• Try it
Whenever a line in the records below contains "legend", pick it out.

(Saved data entries)
* * *

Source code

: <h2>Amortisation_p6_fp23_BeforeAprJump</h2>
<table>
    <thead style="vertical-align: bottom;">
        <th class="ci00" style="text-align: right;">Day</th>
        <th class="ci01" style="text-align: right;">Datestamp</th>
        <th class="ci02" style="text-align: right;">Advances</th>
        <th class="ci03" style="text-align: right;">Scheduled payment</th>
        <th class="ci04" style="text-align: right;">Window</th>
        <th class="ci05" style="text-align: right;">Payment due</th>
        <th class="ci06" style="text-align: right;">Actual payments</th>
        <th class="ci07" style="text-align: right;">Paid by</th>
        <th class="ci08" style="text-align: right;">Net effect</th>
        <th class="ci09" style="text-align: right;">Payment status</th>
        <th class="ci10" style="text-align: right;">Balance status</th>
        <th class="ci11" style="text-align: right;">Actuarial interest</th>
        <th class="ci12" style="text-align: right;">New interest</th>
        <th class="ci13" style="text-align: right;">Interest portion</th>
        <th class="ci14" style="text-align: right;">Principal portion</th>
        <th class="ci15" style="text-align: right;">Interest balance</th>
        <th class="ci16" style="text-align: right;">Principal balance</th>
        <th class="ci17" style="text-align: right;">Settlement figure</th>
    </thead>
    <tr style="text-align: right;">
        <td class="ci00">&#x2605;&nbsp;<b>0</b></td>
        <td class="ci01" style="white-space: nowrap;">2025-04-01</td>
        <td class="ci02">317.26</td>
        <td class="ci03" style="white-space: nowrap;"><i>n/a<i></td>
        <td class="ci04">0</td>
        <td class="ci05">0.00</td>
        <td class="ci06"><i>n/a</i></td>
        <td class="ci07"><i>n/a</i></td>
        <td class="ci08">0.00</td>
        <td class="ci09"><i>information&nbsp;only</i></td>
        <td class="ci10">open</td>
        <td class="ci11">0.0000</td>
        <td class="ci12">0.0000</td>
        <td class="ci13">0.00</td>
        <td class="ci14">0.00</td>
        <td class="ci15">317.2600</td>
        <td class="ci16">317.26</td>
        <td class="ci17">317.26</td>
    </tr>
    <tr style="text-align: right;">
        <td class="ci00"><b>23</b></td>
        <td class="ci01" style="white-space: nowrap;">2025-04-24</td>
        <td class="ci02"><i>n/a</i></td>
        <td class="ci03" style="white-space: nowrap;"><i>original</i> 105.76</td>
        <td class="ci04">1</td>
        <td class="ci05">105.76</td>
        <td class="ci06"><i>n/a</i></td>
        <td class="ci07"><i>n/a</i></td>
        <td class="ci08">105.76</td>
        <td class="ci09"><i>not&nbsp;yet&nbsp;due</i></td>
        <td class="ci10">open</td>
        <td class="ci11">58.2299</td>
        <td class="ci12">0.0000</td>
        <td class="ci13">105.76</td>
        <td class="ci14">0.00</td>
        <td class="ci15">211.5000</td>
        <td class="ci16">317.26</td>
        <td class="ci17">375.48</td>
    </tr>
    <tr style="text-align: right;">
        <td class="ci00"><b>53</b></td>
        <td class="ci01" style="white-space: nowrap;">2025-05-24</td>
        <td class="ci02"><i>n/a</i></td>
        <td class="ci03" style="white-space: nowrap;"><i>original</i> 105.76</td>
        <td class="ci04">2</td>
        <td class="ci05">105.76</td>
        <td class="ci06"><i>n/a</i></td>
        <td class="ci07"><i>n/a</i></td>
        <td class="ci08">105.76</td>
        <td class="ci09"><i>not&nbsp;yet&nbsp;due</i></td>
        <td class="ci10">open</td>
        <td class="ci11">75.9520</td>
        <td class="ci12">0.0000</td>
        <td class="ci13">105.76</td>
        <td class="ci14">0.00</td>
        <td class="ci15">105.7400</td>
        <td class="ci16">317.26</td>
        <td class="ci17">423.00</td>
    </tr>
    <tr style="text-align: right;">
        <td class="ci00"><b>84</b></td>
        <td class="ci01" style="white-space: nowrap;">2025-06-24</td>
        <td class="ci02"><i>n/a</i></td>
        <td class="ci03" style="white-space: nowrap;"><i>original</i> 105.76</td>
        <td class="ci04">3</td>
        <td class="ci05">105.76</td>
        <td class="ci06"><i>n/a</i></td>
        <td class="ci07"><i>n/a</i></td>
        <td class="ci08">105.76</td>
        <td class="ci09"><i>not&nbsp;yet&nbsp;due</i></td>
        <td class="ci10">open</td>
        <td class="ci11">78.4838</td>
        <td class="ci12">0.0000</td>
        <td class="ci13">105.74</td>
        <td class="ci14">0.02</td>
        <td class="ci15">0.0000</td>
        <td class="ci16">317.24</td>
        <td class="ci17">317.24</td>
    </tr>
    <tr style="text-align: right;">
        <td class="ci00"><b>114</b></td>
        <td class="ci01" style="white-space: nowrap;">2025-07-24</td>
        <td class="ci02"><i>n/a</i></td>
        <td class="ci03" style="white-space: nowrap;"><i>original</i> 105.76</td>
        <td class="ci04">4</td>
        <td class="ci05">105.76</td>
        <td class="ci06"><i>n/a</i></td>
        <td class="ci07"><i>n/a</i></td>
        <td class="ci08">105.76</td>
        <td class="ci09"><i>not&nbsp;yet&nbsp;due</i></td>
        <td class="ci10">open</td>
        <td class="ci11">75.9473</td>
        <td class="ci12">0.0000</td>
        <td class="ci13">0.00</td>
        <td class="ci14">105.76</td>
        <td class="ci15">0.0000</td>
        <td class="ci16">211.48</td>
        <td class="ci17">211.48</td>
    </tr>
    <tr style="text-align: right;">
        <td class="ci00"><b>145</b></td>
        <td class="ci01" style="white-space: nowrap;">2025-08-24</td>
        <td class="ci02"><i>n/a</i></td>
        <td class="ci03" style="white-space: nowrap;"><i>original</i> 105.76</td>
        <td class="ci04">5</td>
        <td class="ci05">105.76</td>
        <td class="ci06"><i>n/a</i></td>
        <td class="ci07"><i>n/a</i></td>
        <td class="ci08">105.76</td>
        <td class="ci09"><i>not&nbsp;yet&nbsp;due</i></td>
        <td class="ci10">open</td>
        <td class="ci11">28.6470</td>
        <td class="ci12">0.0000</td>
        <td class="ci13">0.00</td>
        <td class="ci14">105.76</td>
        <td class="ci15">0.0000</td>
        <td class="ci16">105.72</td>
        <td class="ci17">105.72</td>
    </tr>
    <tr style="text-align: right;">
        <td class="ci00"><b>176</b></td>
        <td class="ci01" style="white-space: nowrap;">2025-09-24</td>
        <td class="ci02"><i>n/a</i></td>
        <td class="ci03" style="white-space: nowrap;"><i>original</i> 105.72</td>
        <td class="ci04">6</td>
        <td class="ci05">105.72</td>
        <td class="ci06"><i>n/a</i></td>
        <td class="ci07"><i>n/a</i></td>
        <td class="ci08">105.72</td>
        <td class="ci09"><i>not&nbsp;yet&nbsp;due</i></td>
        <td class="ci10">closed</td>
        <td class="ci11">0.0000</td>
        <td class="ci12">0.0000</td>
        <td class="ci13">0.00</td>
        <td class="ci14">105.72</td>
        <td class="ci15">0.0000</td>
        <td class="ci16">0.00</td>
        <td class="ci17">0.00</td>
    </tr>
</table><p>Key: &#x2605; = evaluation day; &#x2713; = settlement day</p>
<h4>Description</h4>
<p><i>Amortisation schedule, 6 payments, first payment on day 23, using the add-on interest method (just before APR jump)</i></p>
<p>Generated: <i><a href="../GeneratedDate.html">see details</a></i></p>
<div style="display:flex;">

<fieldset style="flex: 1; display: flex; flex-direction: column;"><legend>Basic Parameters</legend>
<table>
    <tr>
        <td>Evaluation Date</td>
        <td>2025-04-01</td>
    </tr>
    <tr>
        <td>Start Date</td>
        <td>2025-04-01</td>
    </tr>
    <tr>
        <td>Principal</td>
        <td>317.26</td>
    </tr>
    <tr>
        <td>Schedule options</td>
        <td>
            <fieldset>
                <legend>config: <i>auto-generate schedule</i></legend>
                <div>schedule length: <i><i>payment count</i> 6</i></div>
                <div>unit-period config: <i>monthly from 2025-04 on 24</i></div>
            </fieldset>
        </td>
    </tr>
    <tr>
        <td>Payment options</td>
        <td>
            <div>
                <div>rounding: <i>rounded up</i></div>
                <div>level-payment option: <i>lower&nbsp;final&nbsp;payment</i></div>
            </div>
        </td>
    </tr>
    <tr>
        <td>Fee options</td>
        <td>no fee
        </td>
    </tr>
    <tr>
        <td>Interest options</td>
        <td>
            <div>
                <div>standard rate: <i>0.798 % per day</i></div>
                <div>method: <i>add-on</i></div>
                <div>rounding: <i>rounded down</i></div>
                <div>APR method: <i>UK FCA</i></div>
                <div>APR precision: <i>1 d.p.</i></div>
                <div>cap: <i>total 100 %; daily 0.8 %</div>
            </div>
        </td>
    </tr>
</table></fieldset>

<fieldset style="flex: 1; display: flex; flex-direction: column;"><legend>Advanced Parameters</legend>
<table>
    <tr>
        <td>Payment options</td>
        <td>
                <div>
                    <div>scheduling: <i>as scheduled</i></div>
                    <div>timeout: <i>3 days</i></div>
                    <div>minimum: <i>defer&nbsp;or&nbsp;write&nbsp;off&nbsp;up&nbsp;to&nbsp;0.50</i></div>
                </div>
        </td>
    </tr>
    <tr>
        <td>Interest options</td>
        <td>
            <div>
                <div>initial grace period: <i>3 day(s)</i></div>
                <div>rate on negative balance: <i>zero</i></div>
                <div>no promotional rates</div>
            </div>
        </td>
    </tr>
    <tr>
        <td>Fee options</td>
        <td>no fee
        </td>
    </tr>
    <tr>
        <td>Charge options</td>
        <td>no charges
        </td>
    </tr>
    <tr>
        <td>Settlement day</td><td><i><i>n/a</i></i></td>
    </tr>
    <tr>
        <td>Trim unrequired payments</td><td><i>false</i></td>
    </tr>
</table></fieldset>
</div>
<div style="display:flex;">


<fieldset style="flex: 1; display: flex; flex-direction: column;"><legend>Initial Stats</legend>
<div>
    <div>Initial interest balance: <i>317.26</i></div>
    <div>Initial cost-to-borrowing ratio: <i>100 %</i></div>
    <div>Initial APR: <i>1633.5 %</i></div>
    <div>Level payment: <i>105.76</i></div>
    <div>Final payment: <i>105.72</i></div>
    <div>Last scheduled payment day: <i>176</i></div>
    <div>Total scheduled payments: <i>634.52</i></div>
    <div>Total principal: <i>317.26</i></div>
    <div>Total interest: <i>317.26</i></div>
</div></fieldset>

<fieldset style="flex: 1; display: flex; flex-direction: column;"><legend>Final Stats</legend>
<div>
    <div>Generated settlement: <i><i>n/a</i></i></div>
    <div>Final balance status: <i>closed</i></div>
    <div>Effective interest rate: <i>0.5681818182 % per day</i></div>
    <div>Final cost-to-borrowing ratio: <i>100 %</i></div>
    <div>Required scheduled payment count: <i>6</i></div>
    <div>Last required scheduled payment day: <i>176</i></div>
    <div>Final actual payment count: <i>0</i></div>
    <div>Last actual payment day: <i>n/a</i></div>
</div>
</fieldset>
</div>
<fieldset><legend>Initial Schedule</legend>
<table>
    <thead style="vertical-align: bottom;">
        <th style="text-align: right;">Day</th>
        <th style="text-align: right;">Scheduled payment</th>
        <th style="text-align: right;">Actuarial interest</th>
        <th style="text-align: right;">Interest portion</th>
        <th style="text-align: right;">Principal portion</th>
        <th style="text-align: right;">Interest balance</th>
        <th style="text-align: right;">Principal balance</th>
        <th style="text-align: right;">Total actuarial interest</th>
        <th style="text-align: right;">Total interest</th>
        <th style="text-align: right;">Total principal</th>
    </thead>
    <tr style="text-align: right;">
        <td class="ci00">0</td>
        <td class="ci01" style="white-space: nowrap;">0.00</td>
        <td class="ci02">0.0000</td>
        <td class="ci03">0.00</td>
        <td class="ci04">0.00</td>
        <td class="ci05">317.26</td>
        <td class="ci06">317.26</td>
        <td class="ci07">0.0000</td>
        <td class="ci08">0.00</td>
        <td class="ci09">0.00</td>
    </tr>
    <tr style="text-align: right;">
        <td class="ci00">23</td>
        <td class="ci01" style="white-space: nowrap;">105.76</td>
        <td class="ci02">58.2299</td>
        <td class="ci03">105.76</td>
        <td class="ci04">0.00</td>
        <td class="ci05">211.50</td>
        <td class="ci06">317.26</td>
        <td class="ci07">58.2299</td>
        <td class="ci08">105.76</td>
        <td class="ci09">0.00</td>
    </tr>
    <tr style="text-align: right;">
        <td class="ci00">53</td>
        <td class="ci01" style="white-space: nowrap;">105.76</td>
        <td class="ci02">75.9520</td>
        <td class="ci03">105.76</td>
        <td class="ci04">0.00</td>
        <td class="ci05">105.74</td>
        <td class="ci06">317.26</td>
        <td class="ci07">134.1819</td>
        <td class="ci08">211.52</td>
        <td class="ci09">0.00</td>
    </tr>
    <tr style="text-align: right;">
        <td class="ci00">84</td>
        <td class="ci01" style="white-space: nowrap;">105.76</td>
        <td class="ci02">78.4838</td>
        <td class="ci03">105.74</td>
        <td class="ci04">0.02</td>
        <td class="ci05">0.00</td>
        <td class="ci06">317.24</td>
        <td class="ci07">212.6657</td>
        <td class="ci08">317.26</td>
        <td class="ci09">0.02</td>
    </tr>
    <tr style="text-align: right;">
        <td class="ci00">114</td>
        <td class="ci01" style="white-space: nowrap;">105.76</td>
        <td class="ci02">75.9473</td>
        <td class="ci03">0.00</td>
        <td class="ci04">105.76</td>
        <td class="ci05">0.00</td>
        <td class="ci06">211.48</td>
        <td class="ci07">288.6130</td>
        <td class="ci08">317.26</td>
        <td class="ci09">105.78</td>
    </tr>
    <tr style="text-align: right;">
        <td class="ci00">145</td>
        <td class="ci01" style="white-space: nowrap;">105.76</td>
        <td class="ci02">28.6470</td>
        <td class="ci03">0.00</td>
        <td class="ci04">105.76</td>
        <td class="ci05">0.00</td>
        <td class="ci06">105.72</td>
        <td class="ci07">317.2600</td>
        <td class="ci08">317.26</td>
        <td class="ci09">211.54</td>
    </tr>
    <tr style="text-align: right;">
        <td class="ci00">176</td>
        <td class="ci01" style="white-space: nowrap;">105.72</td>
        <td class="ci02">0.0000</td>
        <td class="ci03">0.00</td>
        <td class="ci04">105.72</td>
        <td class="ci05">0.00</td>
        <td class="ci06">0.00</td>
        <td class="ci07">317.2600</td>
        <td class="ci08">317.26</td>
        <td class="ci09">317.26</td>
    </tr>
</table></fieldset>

* * *

• Exercise result
<fieldset style="flex: 1; display: flex; flex-direction: column;"><legend>Basic Parameters</legend>
                <legend>config: <i>auto-generate schedule</i></legend>
<fieldset style="flex: 1; display: flex; flex-direction: column;"><legend>Advanced Parameters</legend>
<fieldset style="flex: 1; display: flex; flex-direction: column;"><legend>Initial Stats</legend>
<fieldset style="flex: 1; display: flex; flex-direction: column;"><legend>Final Stats</legend>
<fieldset><legend>Initial Schedule</legend>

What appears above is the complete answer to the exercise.